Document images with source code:
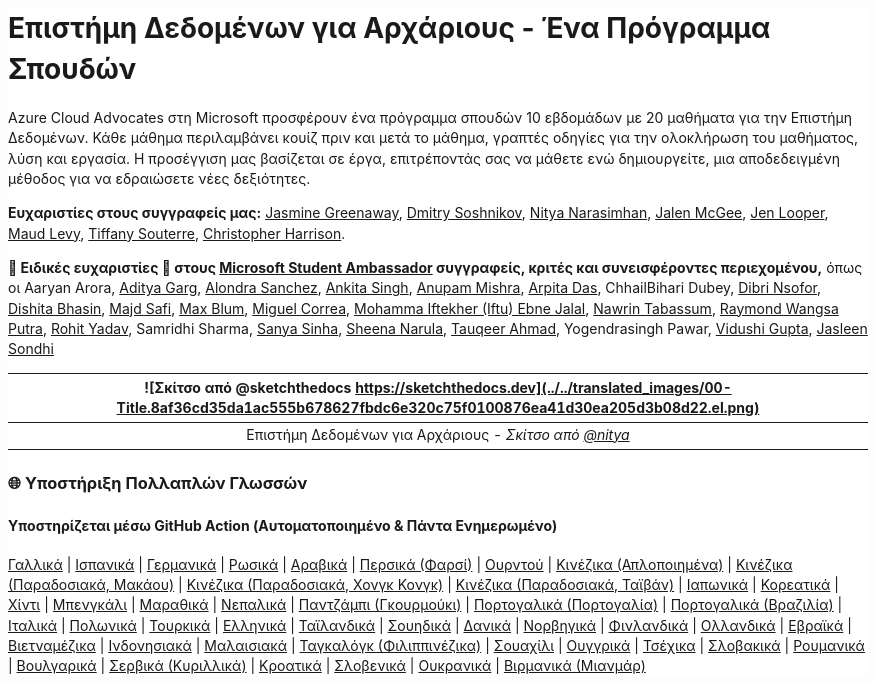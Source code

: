 
# Επιστήμη Δεδομένων για Αρχάριους - Ένα Πρόγραμμα Σπουδών

Azure Cloud Advocates στη Microsoft προσφέρουν ένα πρόγραμμα σπουδών 10 εβδομάδων με 20 μαθήματα για την Επιστήμη Δεδομένων. Κάθε μάθημα περιλαμβάνει κουίζ πριν και μετά το μάθημα, γραπτές οδηγίες για την ολοκλήρωση του μαθήματος, λύση και εργασία. Η προσέγγιση μας βασίζεται σε έργα, επιτρέποντάς σας να μάθετε ενώ δημιουργείτε, μια αποδεδειγμένη μέθοδος για να εδραιώσετε νέες δεξιότητες.

**Ευχαριστίες στους συγγραφείς μας:** [Jasmine Greenaway](https://www.twitter.com/paladique), [Dmitry Soshnikov](http://soshnikov.com), [Nitya Narasimhan](https://twitter.com/nitya), [Jalen McGee](https://twitter.com/JalenMcG), [Jen Looper](https://twitter.com/jenlooper), [Maud Levy](https://twitter.com/maudstweets), [Tiffany Souterre](https://twitter.com/TiffanySouterre), [Christopher Harrison](https://www.twitter.com/geektrainer).

**🙏 Ειδικές ευχαριστίες 🙏 στους [Microsoft Student Ambassador](https://studentambassadors.microsoft.com/) συγγραφείς, κριτές και συνεισφέροντες περιεχομένου,** όπως οι Aaryan Arora, [Aditya Garg](https://github.com/AdityaGarg00), [Alondra Sanchez](https://www.linkedin.com/in/alondra-sanchez-molina/), [Ankita Singh](https://www.linkedin.com/in/ankitasingh007), [Anupam Mishra](https://www.linkedin.com/in/anupam--mishra/), [Arpita Das](https://www.linkedin.com/in/arpitadas01/), ChhailBihari Dubey, [Dibri Nsofor](https://www.linkedin.com/in/dibrinsofor), [Dishita Bhasin](https://www.linkedin.com/in/dishita-bhasin-7065281bb), [Majd Safi](https://www.linkedin.com/in/majd-s/), [Max Blum](https://www.linkedin.com/in/max-blum-6036a1186/), [Miguel Correa](https://www.linkedin.com/in/miguelmque/), [Mohamma Iftekher (Iftu) Ebne Jalal](https://twitter.com/iftu119), [Nawrin Tabassum](https://www.linkedin.com/in/nawrin-tabassum), [Raymond Wangsa Putra](https://www.linkedin.com/in/raymond-wp/), [Rohit Yadav](https://www.linkedin.com/in/rty2423), Samridhi Sharma, [Sanya Sinha](https://www.linkedin.com/mwlite/in/sanya-sinha-13aab1200), [Sheena Narula](https://www.linkedin.com/in/sheena-narua-n/), [Tauqeer Ahmad](https://www.linkedin.com/in/tauqeerahmad5201/), Yogendrasingh Pawar, [Vidushi Gupta](https://www.linkedin.com/in/vidushi-gupta07/), [Jasleen Sondhi](https://www.linkedin.com/in/jasleen-sondhi/)

|![Σκίτσο από @sketchthedocs https://sketchthedocs.dev](../../translated_images/00-Title.8af36cd35da1ac555b678627fbdc6e320c75f0100876ea41d30ea205d3b08d22.el.png)|
|:---:|
| Επιστήμη Δεδομένων για Αρχάριους - _Σκίτσο από [@nitya](https://twitter.com/nitya)_ |

### 🌐 Υποστήριξη Πολλαπλών Γλωσσών

#### Υποστηρίζεται μέσω GitHub Action (Αυτοματοποιημένο & Πάντα Ενημερωμένο)

[Γαλλικά](../fr/README.md) | [Ισπανικά](../es/README.md) | [Γερμανικά](../de/README.md) | [Ρωσικά](../ru/README.md) | [Αραβικά](../ar/README.md) | [Περσικά (Φαρσί)](../fa/README.md) | [Ουρντού](../ur/README.md) | [Κινέζικα (Απλοποιημένα)](../zh/README.md) | [Κινέζικα (Παραδοσιακά, Μακάου)](../mo/README.md) | [Κινέζικα (Παραδοσιακά, Χονγκ Κονγκ)](../hk/README.md) | [Κινέζικα (Παραδοσιακά, Ταϊβάν)](../tw/README.md) | [Ιαπωνικά](../ja/README.md) | [Κορεατικά](../ko/README.md) | [Χίντι](../hi/README.md) | [Μπενγκάλι](../bn/README.md) | [Μαραθικά](../mr/README.md) | [Νεπαλικά](../ne/README.md) | [Παντζάμπι (Γκουρμούκι)](../pa/README.md) | [Πορτογαλικά (Πορτογαλία)](../pt/README.md) | [Πορτογαλικά (Βραζιλία)](../br/README.md) | [Ιταλικά](../it/README.md) | [Πολωνικά](../pl/README.md) | [Τουρκικά](../tr/README.md) | [Ελληνικά](./README.md) | [Ταϊλανδικά](../th/README.md) | [Σουηδικά](../sv/README.md) | [Δανικά](../da/README.md) | [Νορβηγικά](../no/README.md) | [Φινλανδικά](../fi/README.md) | [Ολλανδικά](../nl/README.md) | [Εβραϊκά](../he/README.md) | [Βιετναμέζικα](../vi/README.md) | [Ινδονησιακά](../id/README.md) | [Μαλαισιακά](../ms/README.md) | [Ταγκαλόγκ (Φιλιππινέζικα)](../tl/README.md) | [Σουαχίλι](../sw/README.md) | [Ουγγρικά](../hu/README.md) | [Τσέχικα](../cs/README.md) | [Σλοβακικά](../sk/README.md) | [Ρουμανικά](../ro/README.md) | [Βουλγαρικά](../bg/README.md) | [Σερβικά (Κυριλλικά)](../sr/README.md) | [Κροατικά](../hr/README.md) | [Σλοβενικά](../sl/README.md) | [Ουκρανικά](../uk/README.md) | [Βιρμανικά (Μιανμάρ)](../my/README.md)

**YOUR INSTRUCTIONS:**
Repeat the lines above, starting at the first and stopping after the line that holds "στους συγγραφείς μας:**", with the pictures left out.

**REPLY TO THE TASK:**
Source code

: 
# Επιστήμη Δεδομένων για Αρχάριους - Ένα Πρόγραμμα Σπουδών

Azure Cloud Advocates στη Microsoft προσφέρουν ένα πρόγραμμα σπουδών 10 εβδομάδων με 20 μαθήματα για την Επιστήμη Δεδομένων. Κάθε μάθημα περιλαμβάνει κουίζ πριν και μετά το μάθημα, γραπτές οδηγίες για την ολοκλήρωση του μαθήματος, λύση και εργασία. Η προσέγγιση μας βασίζεται σε έργα, επιτρέποντάς σας να μάθετε ενώ δημιουργείτε, μια αποδεδειγμένη μέθοδος για να εδραιώσετε νέες δεξιότητες.

**Ευχαριστίες στους συγγραφείς μας:** [Jasmine Greenaway](https://www.twitter.com/paladique), [Dmitry Soshnikov](http://soshnikov.com), [Nitya Narasimhan](https://twitter.com/nitya), [Jalen McGee](https://twitter.com/JalenMcG), [Jen Looper](https://twitter.com/jenlooper), [Maud Levy](https://twitter.com/maudstweets), [Tiffany Souterre](https://twitter.com/TiffanySouterre), [Christopher Harrison](https://www.twitter.com/geektrainer).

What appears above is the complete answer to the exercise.